◆ GOAL OF THE EXERCISE ◆
Lines that include "Uploads" make up the answer; copy all of them from the data below.

◆ Collected data ◆
────────────────────

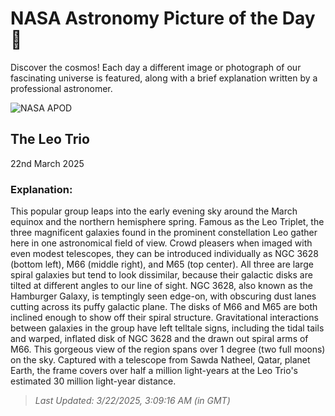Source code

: 
  # NASA Astronomy Picture of the Day 🌌

  Discover the cosmos! Each day a different image or photograph of our fascinating universe is featured, along with a brief explanation written by a professional astronomer.

![NASA APOD](https://apod.nasa.gov/apod/image/2503/image_1236LeoTrio.JPG)

## The Leo Trio

22nd March 2025

### Explanation: 

This popular group leaps into the early evening sky around the March equinox and the northern hemisphere spring.  Famous as the Leo Triplet, the three magnificent galaxies found in the prominent constellation Leo gather here in one astronomical field of view. Crowd pleasers when imaged with even modest telescopes, they can be introduced individually as NGC 3628 (bottom left), M66 (middle right), and M65 (top center). All three are large spiral galaxies but tend to look dissimilar, because their galactic disks are tilted at different angles to our line of sight. NGC 3628, also known as the Hamburger Galaxy, is temptingly seen edge-on, with obscuring dust lanes cutting across its puffy galactic plane. The disks of M66 and M65 are both inclined enough to show off their spiral structure.  Gravitational interactions between galaxies in the group have left telltale signs, including the tidal tails and warped, inflated disk of NGC 3628 and the drawn out spiral arms of M66. This gorgeous view of the region spans over 1 degree (two full moons) on the sky. Captured with a telescope from Sawda Natheel, Qatar, planet Earth, the frame covers over half a million light-years at the Leo Trio's estimated 30 million light-year distance.

> _Last Updated: 3/22/2025, 3:09:16 AM (in GMT)_
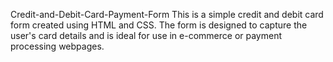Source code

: Credit-and-Debit-Card-Payment-Form
This is a simple credit and debit card form created using HTML and CSS.
The form is designed to capture the user's card details and is ideal for use in e-commerce or payment processing webpages.
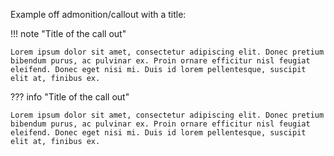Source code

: Example off admonition/callout with a title:

!!! note "Title of the call out"

    Lorem ipsum dolor sit amet, consectetur adipiscing elit. Donec pretium bibendum purus, ac pulvinar ex. Proin ornare efficitur nisl feugiat eleifend. Donec eget nisi mi. Duis id lorem pellentesque, suscipit elit at, finibus ex.

<!-- loại dưới có thể collapse được
    thay bằng ???
    để thay đổi màu sắc thì đổi info, note, warning, abstract, etc.
-->

??? info "Title of the call out"

    Lorem ipsum dolor sit amet, consectetur adipiscing elit. Donec pretium bibendum purus, ac pulvinar ex. Proin ornare efficitur nisl feugiat eleifend. Donec eget nisi mi. Duis id lorem pellentesque, suscipit elit at, finibus ex.
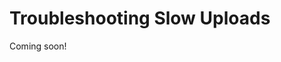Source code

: <!--
{
  "name": "Troubleshooting Slow Uploads",
  "category": "5eed3e5fa3f1277a6b94b83a",
  "priority": 900
}
-->
# Troubleshooting Slow Uploads

Coming soon!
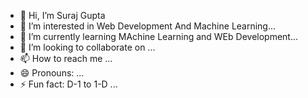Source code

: - 👋 Hi, I’m Suraj Gupta
- 👀 I’m interested in  Web Development And Machine Learning...
- 🌱 I’m currently learning  MAchine Learning and WEb Development...
- 💞️ I’m looking to collaborate on ...
- 📫 How to reach me ...
- 😄 Pronouns: ...
- ⚡ Fun fact: D-1 to 1-D ...

<!---
vickysuraj01/vickysuraj01 is a ✨ special ✨ repository because its `README.md` (this file) appears on your GitHub profile.
You can click the Preview link to take a look at your changes.
--->
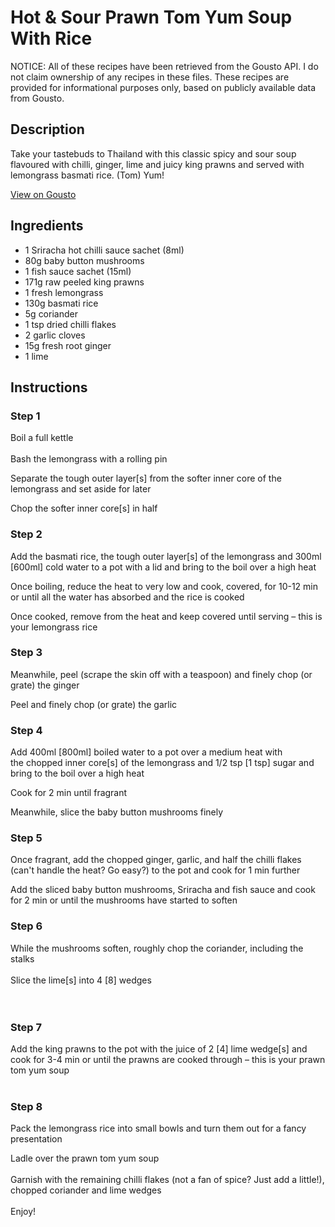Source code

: # Hot & Sour Prawn Tom Yum Soup With Rice

NOTICE: All of these recipes have been retrieved from the Gousto API. I do not claim ownership of any recipes in these files. These recipes are provided for informational purposes only, based on publicly available data from Gousto.

## Description

Take your tastebuds to Thailand with this classic spicy and sour soup flavoured with chilli, ginger, lime and juicy king prawns and served with lemongrass basmati rice. (Tom) Yum!

[View on Gousto](https://www.gousto.co.uk/recipes/cookbook/hot-sour-prawn-tom-yum-soup-with-rice)

## Ingredients

- 1 Sriracha hot chilli sauce sachet (8ml)
- 80g baby button mushrooms
- 1 fish sauce sachet (15ml)
- 171g raw peeled king prawns
- 1 fresh lemongrass
- 130g basmati rice
- 5g coriander
- 1 tsp dried chilli flakes
- 2 garlic cloves
- 15g fresh root ginger
- 1 lime

## Instructions


### Step 1

Boil a full kettle<br /><br />Bash the lemongrass with a rolling pin


Separate the tough outer layer<span class="text-danger">[s]</span> from the softer inner core of the lemongrass and set aside for later


Chop the<span class="text-highlight"> softer inner core<span class="text-danger">[s]</span></span> in half


### Step 2

Add the basmati rice, the tough outer layer<span class="text-danger">[s]</span> of the lemongrass and 300ml <span class="text-danger">[600ml]</span> cold water to a pot with a lid and bring to the boil over a high heat


Once boiling, reduce the heat to very low and cook, covered, for 10-12 min or until all the water has absorbed and the rice is cooked


Once cooked, remove from the heat and keep covered until serving – this is your lemongrass rice


### Step 3

Meanwhile, peel (scrape the skin off with a teaspoon) and finely chop (or grate) the ginger


Peel and finely chop (or grate) the garlic


### Step 4

<span class="text-highlight">Add 400ml <span class="text-danger">[800ml] </span>boiled water to a pot over a medium heat with the chopped inner core<span class="text-danger">[s]</span> of the lemongrass and 1/2 tsp<span class="text-danger"> [1 tsp]</span> sugar and bring to the boil over a high heat</span>


Cook for 2 min until fragrant


Meanwhile, slice the baby button mushrooms finely


### Step 5

Once fragrant, add the chopped ginger, garlic, and half the chilli flakes (can't handle the heat? Go easy?) to the pot and cook for 1 min further


Add the sliced baby button mushrooms, Sriracha and fish sauce and cook for 2 min or until the mushrooms have started to soften


### Step 6

<span class="text-highlight">While the mushrooms soften,</span> roughly chop the coriander, including the stalks<br /><br />Slice the lime<span class="text-danger">[s]</span> into 4 <span class="text-danger">[8]</span> wedges<br /><br /><br />


### Step 7

Add the king prawns to the pot with the juice of 2 <span class="text-danger">[4]</span> lime wedge<span class="text-danger">[s]</span> and cook for 3-4 min or until the prawns are cooked through – this is your <span class="text-highlight">prawn tom yum soup</span><br /><br />

### Step 8

Pack the lemongrass rice into small bowls and turn them out for a fancy presentation


Ladle over the <span class="text-highlight">prawn tom yum soup</span><br /><br />Garnish with the remaining chilli flakes (not a fan of spice? Just add a little!), chopped coriander and lime wedges<br /><br />Enjoy!

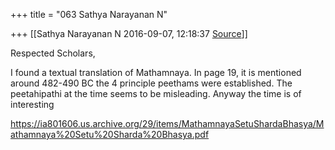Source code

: +++
title = "063 Sathya Narayanan N"

+++
[[Sathya Narayanan N	2016-09-07, 12:18:37 [Source](https://groups.google.com/g/bvparishat/c/NPcHTRNM0Hk)]]



Respected Scholars,

  

I found a textual translation of Mathamnaya. In page 19, it is mentioned around 482-490 BC the 4 principle peethams were established. The peetahipathi at the time seems to be misleading. Anyway the time is of interesting

  

<https://ia801606.us.archive.org/29/items/MathamnayaSetuShardaBhasya/Mathamnaya%20Setu%20Sharda%20Bhasya.pdf>  

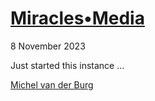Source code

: # [Miracles•Media](https://miracles.media)
8 November 2023

Just started this instance ... 

[Michel van der Burg](https://michelvanderburg.com)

────────────────────

◆ PROBLEM SOLUTION ◆
  "name": "Troubleshooting Slow Uploads",
# Troubleshooting Slow Uploads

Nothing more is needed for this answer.